Thanks a lot @Jade !

One can indeed easily see that the new hotend solves one of the main issues the old hotend had - it has a longer heat block which does strongly suggest that the too short melting zone of the old design is much better here. Therefore a better flow rate is to be expected - and it is nice that you have confirmed this. :slight_smile:

However, the picture of the threaded connection you shared is little weird and seems much more like “claim-supporting marketing” than reality. The overall shape and material-to-gap ratio of a metric ISO M6 thread does not look like this at all - and the standard thread gap can be further reduced by using a tighter thread tolerance pairing, e.g. an M6-4h thread for the heat break instead if a standard M6-6g.
Additionally, the surface roughness of machined metal was ignored as well. Unless you polish both sides of the press-fit to mirror-finish, this surface roughness and the microscopic air gaps it causes between surfaces that seemingly are in direct contact is the main responsibility for thermal resistance between two adjacent parts.

In case anyone is interested: here is a nice document of a thermal compound manufacturer which nicely shows some more realistic impressions on its first couple of pages: https://www.techpowerup.com/forums/attachments/semikron_application-note_thermal_paste_application-pdf.234191/

Therefore, I stay convinced that the press-fit does not offer any significant advantage in thermal conductivity in this case over a correctly chosen (length and thread tolerance) metric thread with suitable thermal paste, at least unless you invest an awful amount of work/money into surface quality :wink:

Edit: but you are right, the press-fit design will probably yield a more consistent output - since you still mention the old " not enough thermal paste" issue, it seems you did indeed have a very bad time explaining to your workers what “sufficient amount of thermal paste” means… having issues with this so long after production start would probably have made me consider a press-fit was well, unless I wanted to let the users assemble the hotend on their own - which does not fit to what you want to achieve with the J1.
(2nd edit: I just got a pair of new hotends since I took the chance of them having a special price to buy one set of spares - and indeed, there is still next to no thermal paste where there ought to be a decent amount - after more than one year of production :face_with_diagonal_mouth:. Seems to support my theory of a 100% improvement-resistant personnel at the assembly line…)

The only thing I absolutely fail to understand however is why you do not replace that unlucky titanium heat break on the existing design with a copper-stainless-copper bimetal heatbreak.
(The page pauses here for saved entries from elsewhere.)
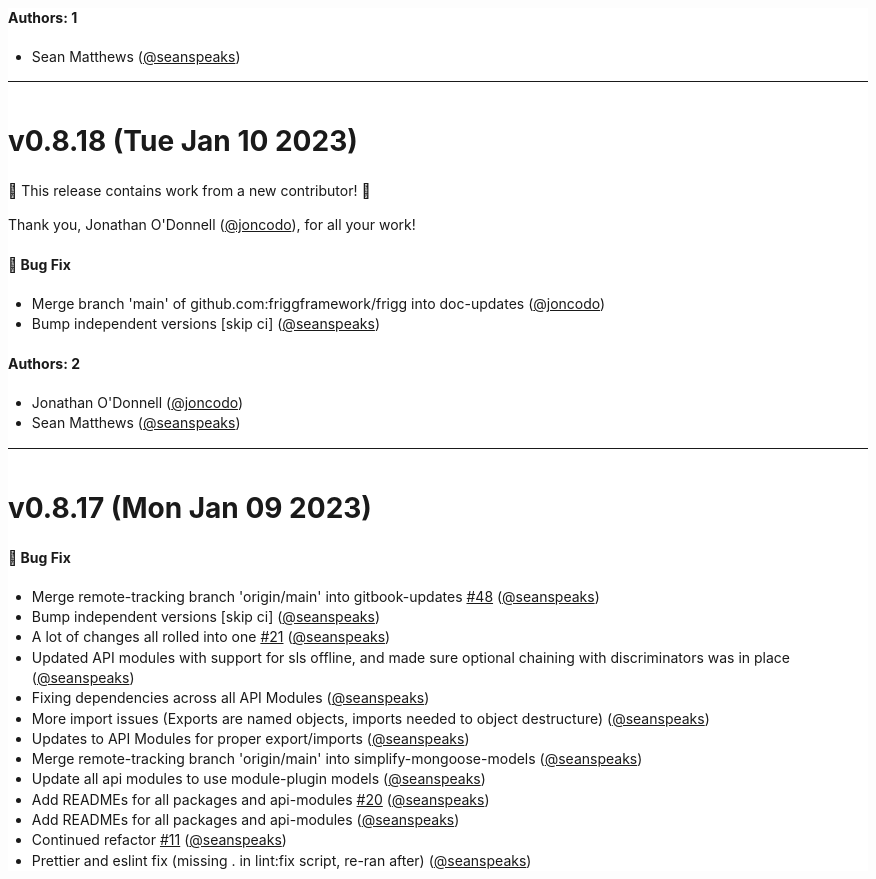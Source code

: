 #### Authors: 1

- Sean Matthews ([@seanspeaks](https://github.com/seanspeaks))

---

# v0.8.18 (Tue Jan 10 2023)

:tada: This release contains work from a new contributor! :tada:

Thank you, Jonathan O'Donnell ([@joncodo](https://github.com/joncodo)), for all your work!

#### 🐛 Bug Fix

- Merge branch 'main' of github.com:friggframework/frigg into doc-updates ([@joncodo](https://github.com/joncodo))
- Bump independent versions \[skip ci\] ([@seanspeaks](https://github.com/seanspeaks))

#### Authors: 2

- Jonathan O'Donnell ([@joncodo](https://github.com/joncodo))
- Sean Matthews ([@seanspeaks](https://github.com/seanspeaks))

---

# v0.8.17 (Mon Jan 09 2023)

#### 🐛 Bug Fix

- Merge remote-tracking branch 'origin/main' into
  gitbook-updates [#48](https://github.com/friggframework/frigg/pull/48) ([@seanspeaks](https://github.com/seanspeaks))
- Bump independent versions \[skip ci\] ([@seanspeaks](https://github.com/seanspeaks))
- A lot of changes all rolled into
  one [#21](https://github.com/friggframework/frigg/pull/21) ([@seanspeaks](https://github.com/seanspeaks))
- Updated API modules with support for sls offline, and made sure optional chaining with discriminators was in
  place ([@seanspeaks](https://github.com/seanspeaks))
- Fixing dependencies across all API Modules ([@seanspeaks](https://github.com/seanspeaks))
- More import issues (Exports are named objects, imports needed to object
  destructure) ([@seanspeaks](https://github.com/seanspeaks))
- Updates to API Modules for proper export/imports ([@seanspeaks](https://github.com/seanspeaks))
- Merge remote-tracking branch 'origin/main' into
  simplify-mongoose-models ([@seanspeaks](https://github.com/seanspeaks))
- Update all api modules to use module-plugin models ([@seanspeaks](https://github.com/seanspeaks))
- Add READMEs for all packages and
  api-modules [#20](https://github.com/friggframework/frigg/pull/20) ([@seanspeaks](https://github.com/seanspeaks))
- Add READMEs for all packages and api-modules ([@seanspeaks](https://github.com/seanspeaks))
- Continued
  refactor [#11](https://github.com/friggframework/frigg/pull/11) ([@seanspeaks](https://github.com/seanspeaks))
- Prettier and eslint fix (missing . in lint:fix script, re-ran after) ([@seanspeaks](https://github.com/seanspeaks))
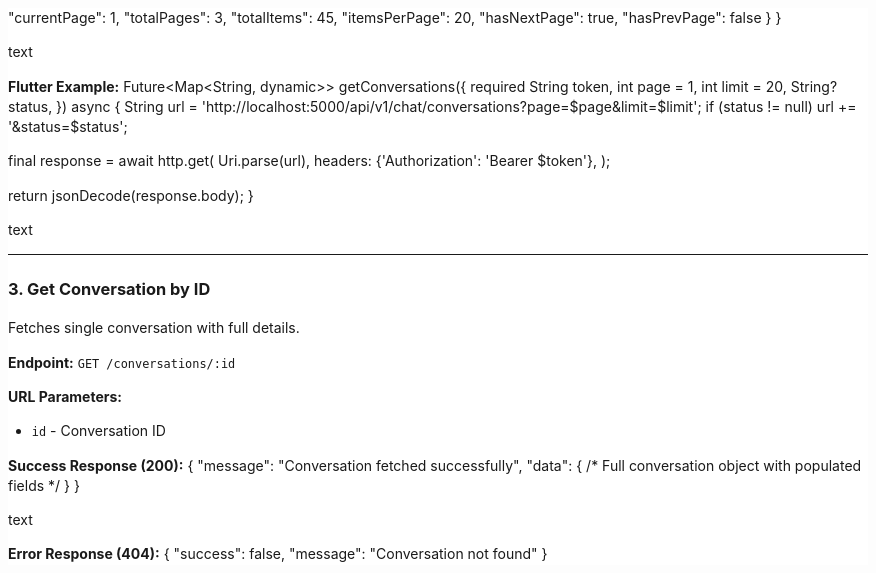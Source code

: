 "currentPage": 1,
"totalPages": 3,
"totalItems": 45,
"itemsPerPage": 20,
"hasNextPage": true,
"hasPrevPage": false
}
}

text

**Flutter Example:**
Future<Map<String, dynamic>> getConversations({
required String token,
int page = 1,
int limit = 20,
String? status,
}) async {
String url = 'http://localhost:5000/api/v1/chat/conversations?page=$page&limit=$limit';
if (status != null) url += '&status=$status';

final response = await http.get(
Uri.parse(url),
headers: {'Authorization': 'Bearer $token'},
);

return jsonDecode(response.body);
}

text

---

### 3. Get Conversation by ID

Fetches single conversation with full details.

**Endpoint:** `GET /conversations/:id`

**URL Parameters:**
- `id` - Conversation ID

**Success Response (200):**
{
"message": "Conversation fetched successfully",
"data": {
/* Full conversation object with populated fields */
}
}

text

**Error Response (404):**
{
"success": false,
"message": "Conversation not found"
}
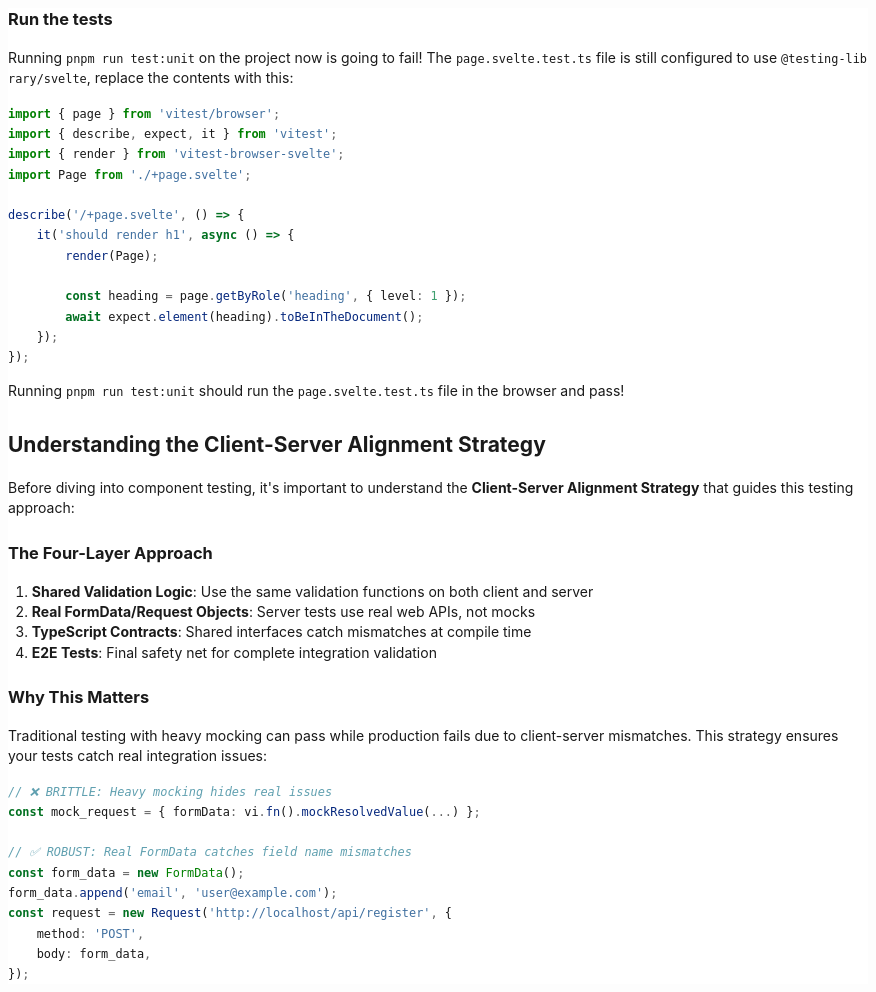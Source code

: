 ### Run the tests

Running `pnpm run test:unit` on the project now is going to fail! The
`page.svelte.test.ts` file is still configured to use
`@testing-library/svelte`, replace the contents with this:

```ts
import { page } from 'vitest/browser';
import { describe, expect, it } from 'vitest';
import { render } from 'vitest-browser-svelte';
import Page from './+page.svelte';

describe('/+page.svelte', () => {
	it('should render h1', async () => {
		render(Page);

		const heading = page.getByRole('heading', { level: 1 });
		await expect.element(heading).toBeInTheDocument();
	});
});
```

Running `pnpm run test:unit` should run the `page.svelte.test.ts` file
in the browser and pass!

## Understanding the Client-Server Alignment Strategy

Before diving into component testing, it's important to understand the
**Client-Server Alignment Strategy** that guides this testing
approach:

### The Four-Layer Approach

1. **Shared Validation Logic**: Use the same validation functions on
   both client and server
2. **Real FormData/Request Objects**: Server tests use real web APIs,
   not mocks
3. **TypeScript Contracts**: Shared interfaces catch mismatches at
   compile time
4. **E2E Tests**: Final safety net for complete integration validation

### Why This Matters

Traditional testing with heavy mocking can pass while production fails
due to client-server mismatches. This strategy ensures your tests
catch real integration issues:

```typescript
// ❌ BRITTLE: Heavy mocking hides real issues
const mock_request = { formData: vi.fn().mockResolvedValue(...) };

// ✅ ROBUST: Real FormData catches field name mismatches
const form_data = new FormData();
form_data.append('email', 'user@example.com');
const request = new Request('http://localhost/api/register', {
	method: 'POST',
	body: form_data,
});
```

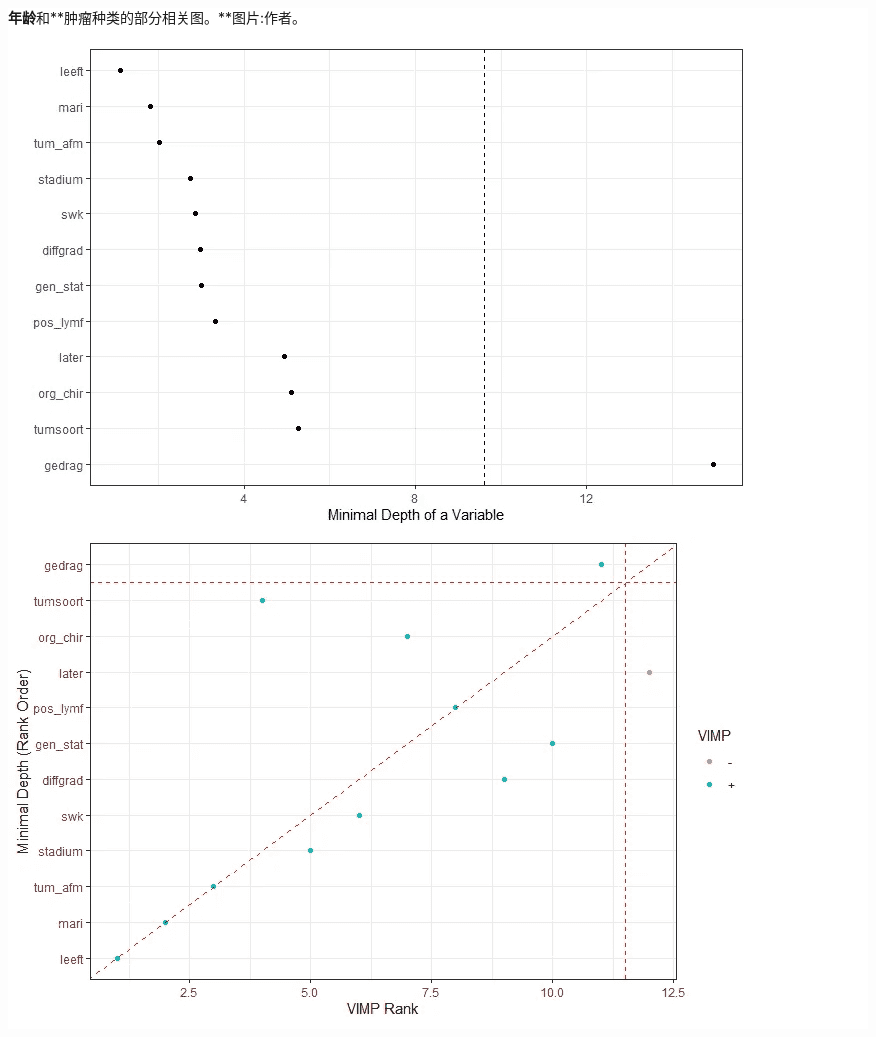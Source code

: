**年龄**和**肿瘤种类的部分相关图。**图片:作者。

![](img/05803bcb550130f6827c6026d0eb759a.png)![](img/3ddecf9407db0c1d5d0a0e95976b54ef.png)
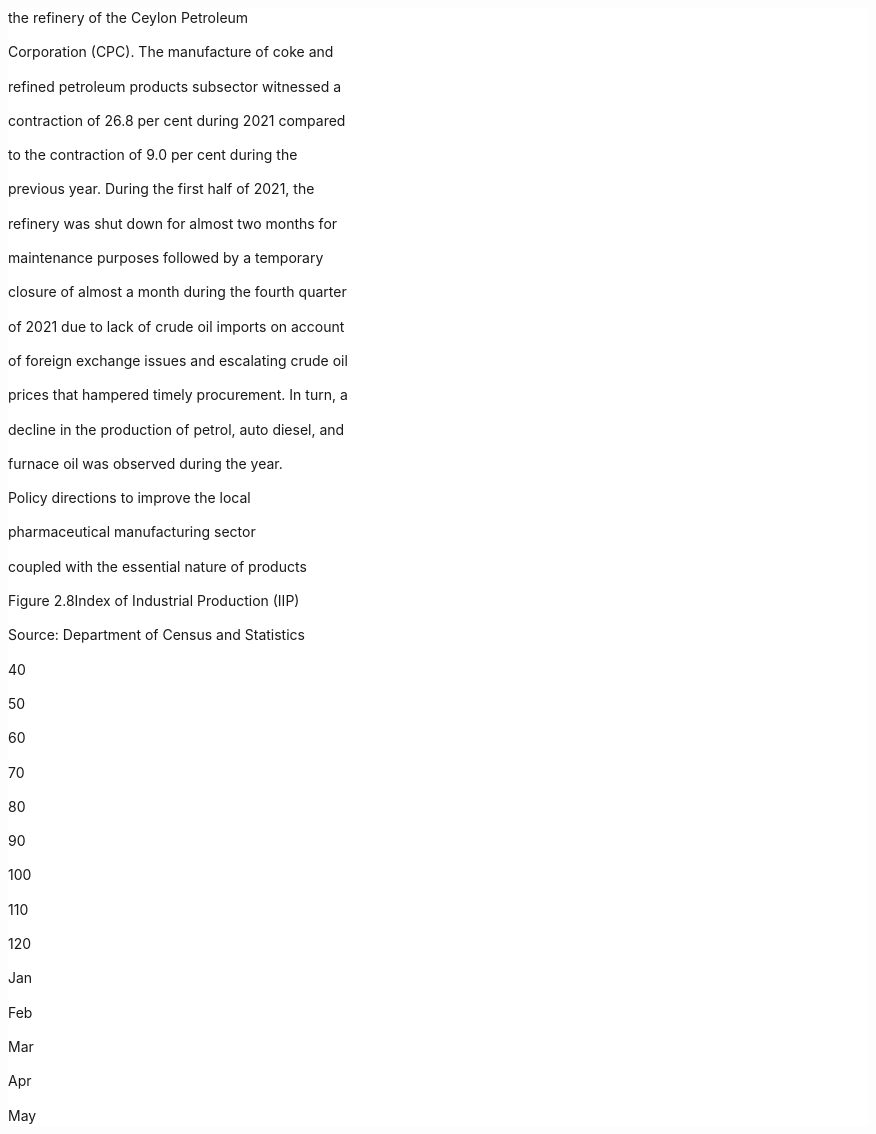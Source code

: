 the refinery of the Ceylon Petroleum

Corporation (CPC). The manufacture of coke and

refined petroleum products subsector witnessed a

contraction of 26.8 per cent during 2021 compared

to the contraction of 9.0 per cent during the

previous year. During the first half of 2021, the

refinery was shut down for almost two months for

maintenance purposes followed by a temporary

closure of almost a month during the fourth quarter

of 2021 due to lack of crude oil imports on account

of foreign exchange issues and escalating crude oil

prices that hampered timely procurement. In turn, a

decline in the production of petrol, auto diesel, and

furnace oil was observed during the year.

Policy directions to improve the local

pharmaceutical manufacturing sector

coupled with the essential nature of products

Figure 2.8Index of Industrial Production (IIP)

Source: Department of Census and Statistics

40

50

60

70

80

90

100

110

120

Jan

Feb

Mar

Apr

May
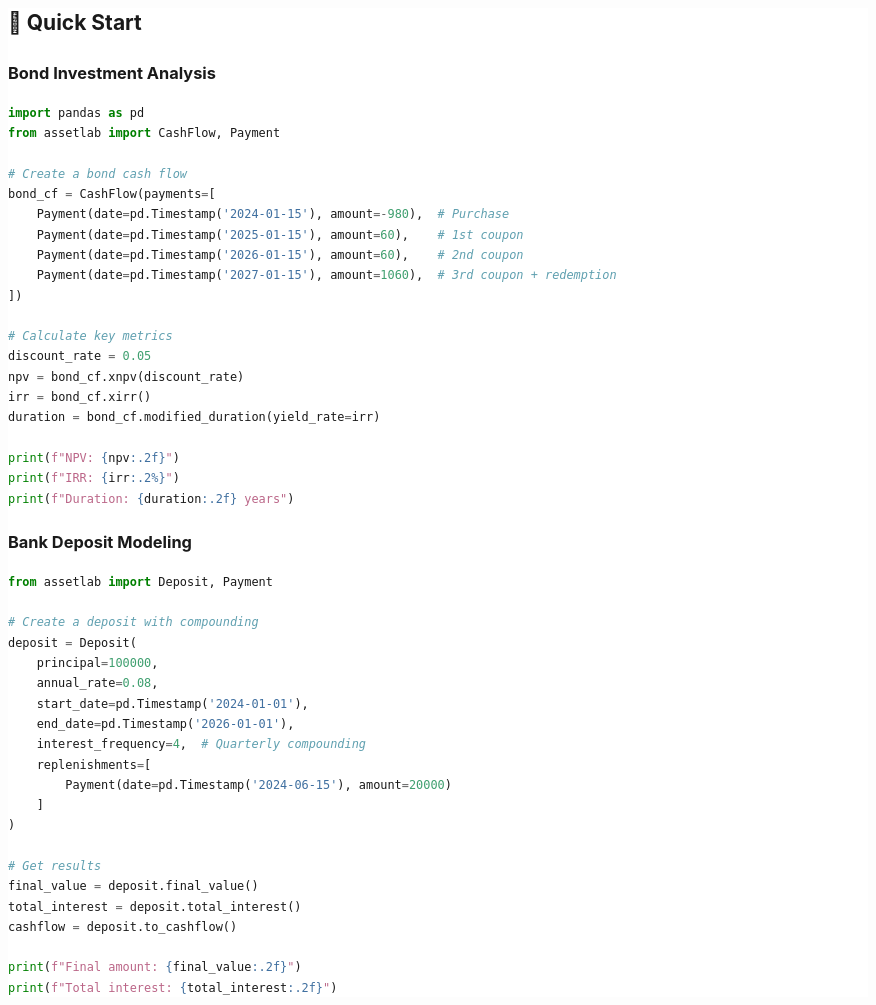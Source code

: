 ## 🎯 Quick Start

### Bond Investment Analysis

```python
import pandas as pd
from assetlab import CashFlow, Payment

# Create a bond cash flow
bond_cf = CashFlow(payments=[
    Payment(date=pd.Timestamp('2024-01-15'), amount=-980),  # Purchase
    Payment(date=pd.Timestamp('2025-01-15'), amount=60),    # 1st coupon
    Payment(date=pd.Timestamp('2026-01-15'), amount=60),    # 2nd coupon
    Payment(date=pd.Timestamp('2027-01-15'), amount=1060),  # 3rd coupon + redemption
])

# Calculate key metrics
discount_rate = 0.05
npv = bond_cf.xnpv(discount_rate)
irr = bond_cf.xirr()
duration = bond_cf.modified_duration(yield_rate=irr)

print(f"NPV: {npv:.2f}")
print(f"IRR: {irr:.2%}")
print(f"Duration: {duration:.2f} years")
```

### Bank Deposit Modeling

```python
from assetlab import Deposit, Payment

# Create a deposit with compounding
deposit = Deposit(
    principal=100000,
    annual_rate=0.08,
    start_date=pd.Timestamp('2024-01-01'),
    end_date=pd.Timestamp('2026-01-01'),
    interest_frequency=4,  # Quarterly compounding
    replenishments=[
        Payment(date=pd.Timestamp('2024-06-15'), amount=20000)
    ]
)

# Get results
final_value = deposit.final_value()
total_interest = deposit.total_interest()
cashflow = deposit.to_cashflow()

print(f"Final amount: {final_value:.2f}")
print(f"Total interest: {total_interest:.2f}")
```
There are so many manufacturers in China that offer this, they surely could make you a 100% compatible replacement… together with a real V6 nozzle to ensure a sufficient melting area the old design would perform almost as good as the new.


Hello, as hundreds of users have already received the new hotends, we are interested in collecting feedback on the J1/J1s new hotends from these users. We’ve sent out an email to users who have received the new hotends in mid-May, but some recipients may have missed it. To ensure we gather ample feedback from users who have utilized the new hotends for a while, we are sharing the survey link here. Your input is highly valuable to us, and we truly appreciate your sincere feedback. Kindly click on the link Product Feedback - J1/J1s New Hotend to fill out the survey and share your experience with the new hotends .

If you have already submitted the survey, please disregard this message.

Welcome to participate in the discussion by following this thread:

My hotend is still on its way but i will give feedback. The only problem i had was with PLA white or rock white/marmor. ABS works fine.

I did fill out the survey. Printed around 1-2000 filament swaps with the filament it didnt like and clogged before (white PLA).
No more clogging. Printed 2 Frogs with 0.2mm and 0.12mm layer height and a couple other parts. Everything looks fine now.
0.4mm retraction and 1mm for filament swap.